Complications in advanced or recurrent gastric cancer patients with peritoneal metastasis during and after palliative systemic chemotherapy

YASUO HAMAMOTO 1,2,
PMCID: PMC4471555  PMID: 26137263

Abstract

Peritoneal metastasis (PM) in gastric cancer (GC) is often the cause of several complications, including ascites and bowel obstruction. The prognosis of patients with extensive PM is poor. There are only limited data available on clinical characteristics regarding the period between the initiation of chemotherapy until the death of the patient. We conducted a retrospective study to determine the frequency of major events during and after palliative chemotherapy in advanced GC patients with PM. The records of patients who received first-line palliative chemotherapy at the Tochigi Cancer Center for locally advanced or metastatic disease were reviewed. The extracted information included treatments received and emerging complications. Overall survival was compared between patients with and those without PM. A total of 97 patients were reviewed and the prevalence of complications with or without concurrent PM were as follows: bowel obstruction: PM, 37% (16/43) and non-PM, 20% (11/54) (P=0.0664); ascites: PM, 49% (21/43) and non-PM, 7% (4/54) (P<0.0001).

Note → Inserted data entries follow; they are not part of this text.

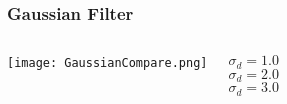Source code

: \documentclass{beamer}
\begin{document}
\begin{frame}
\begin{center}
\frametitle{Gaussian Filter}

\begin{columns}


\texttt{[image: GaussianCompare.png]}


\justifying

$\sigma_d = 1.0$\\

$ $\\

$ $\\

$ $\\

$ $\\

$\sigma_d = 2.0$\\

$ $\\

$ $\\

$ $\\

$ $\\

$\sigma_d = 3.0$

\end{columns}

\end{center}
\end{frame}

\end{document}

The clinical characteristics of patients with PM from GC are unique. Therefore, it is crucial to consider PM as a predictive sign and an important factor when making clinical decisions and developing treatment strategies.

Keywords: chemotherapy, gastric cancer, peritoneal metastasis

Introduction

The prognosis of patients with unresectable or metastatic gastric cancer (GC) is poor and the median survival time ranges between 6 and 12 months (112). Cisplatin (CDDP) and 5-fluoropyrimidine (5-FU) are the most frequently prescribed agents. Various chemotherapeutic agents have been used in an attempt to improve patient survival. Oral fluoropyrimidines (S-1 and capecitabine) plus CDDP were found to be non-inferior to 5-FU plus CDDP (8,12). Furthermore, docetaxel and trastuzumab achieved additional results as first-line treatments in a phase III study (7,13). Although irinotecan failed to demonstrate results as a first-line treatment option in a TOP-003 trial (11), it was found to be non-inferior compared to standard treatment in a first-line setting (5,9).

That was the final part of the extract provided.